Saved data entries:
*** Begin section ***
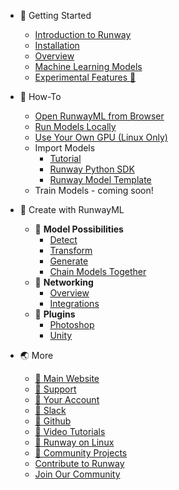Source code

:* 🚀 Getting Started
    * [Introduction to Runway](/)
    * [Installation](getting-started/installation.md)
    * [Overview](getting-started/overview.md)
    * [Machine Learning Models](getting-started/models-101.md)
    * [Experimental Features 🧪](getting-started/experimental-features.md)

* 🤔 How-To
    * [Open RunwayML from Browser](how-to/web-link.md)
    * [Run Models Locally](how-to/run-models-locally.md)
    * [Use Your Own GPU (Linux Only)](how-to/local-gpu.md)
    * Import Models
        * [Tutorial](how-to/import-models.md)
        * [Runway Python SDK](https://sdk.runwayml.com/)
        * [Runway Model Template](https://github.com/runwayml/model-template)
    * Train Models - coming soon!

* 🎨 Create with RunwayML
    * 🌱 **Model Possibilities**
        * [Detect](create-with-runwayml/detect.md)
        * [Transform](create-with-runwayml/transform.md)
        * [Generate](create-with-runwayml/generate.md)
        * [Chain Models Together](how-to/chain-models-together.md)
    * 🤝 **Networking**
        * [Overview](how-to/network.md)
        * [Integrations](networking/integrations.md)
    * 🔌 **Plugins**
        * [Photoshop](https://github.com/runwayml/RunwayML-for-Photoshop)
        * [Unity](https://github.com/runwayml/RunwayML-for-Unity)

* 🌏 More
    * [🔗 Main Website](https://runwayml.com/)
    * [🔗 Support](https://support.runwayml.com/)
    * [🔗 Your Account](https://account.runwayml.com/)
    * [🔗 Slack](https://runwayml.com/joinslack)
    * [🔗 Github](https://github.com/runwayml)
    * [🔗 Video Tutorials](https://www.youtube.com/runwayml)
    * [🔗 Runway on Linux](https://support.runwayml.com/en/articles/3116268-runway-on-linux)
    * [🔗 Community Projects](https://runwayml.com/madewith)
    * [Contribute to Runway](/?id=contribute-to-runway)
    * [Join Our Community](/?id=join-our-community)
*** End section ***
_Action item_
Restate every record above word for word, without images.

_Answer section_
Source code

:* 🚀 Getting Started
    * [Introduction to Runway](/)
    * [Installation](getting-started/installation.md)
    * [Overview](getting-started/overview.md)
    * [Machine Learning Models](getting-started/models-101.md)
    * [Experimental Features 🧪](getting-started/experimental-features.md)

* 🤔 How-To
    * [Open RunwayML from Browser](how-to/web-link.md)
    * [Run Models Locally](how-to/run-models-locally.md)
    * [Use Your Own GPU (Linux Only)](how-to/local-gpu.md)
    * Import Models
        * [Tutorial](how-to/import-models.md)
        * [Runway Python SDK](https://sdk.runwayml.com/)
        * [Runway Model Template](https://github.com/runwayml/model-template)
    * Train Models - coming soon!

* 🎨 Create with RunwayML
    * 🌱 **Model Possibilities**
        * [Detect](create-with-runwayml/detect.md)
        * [Transform](create-with-runwayml/transform.md)
        * [Generate](create-with-runwayml/generate.md)
        * [Chain Models Together](how-to/chain-models-together.md)
    * 🤝 **Networking**
        * [Overview](how-to/network.md)
        * [Integrations](networking/integrations.md)
    * 🔌 **Plugins**
        * [Photoshop](https://github.com/runwayml/RunwayML-for-Photoshop)
        * [Unity](https://github.com/runwayml/RunwayML-for-Unity)

* 🌏 More
    * [🔗 Main Website](https://runwayml.com/)
    * [🔗 Support](https://support.runwayml.com/)
    * [🔗 Your Account](https://account.runwayml.com/)
    * [🔗 Slack](https://runwayml.com/joinslack)
    * [🔗 Github](https://github.com/runwayml)
    * [🔗 Video Tutorials](https://www.youtube.com/runwayml)
    * [🔗 Runway on Linux](https://support.runwayml.com/en/articles/3116268-runway-on-linux)
    * [🔗 Community Projects](https://runwayml.com/madewith)
    * [Contribute to Runway](/?id=contribute-to-runway)
    * [Join Our Community](/?id=join-our-community)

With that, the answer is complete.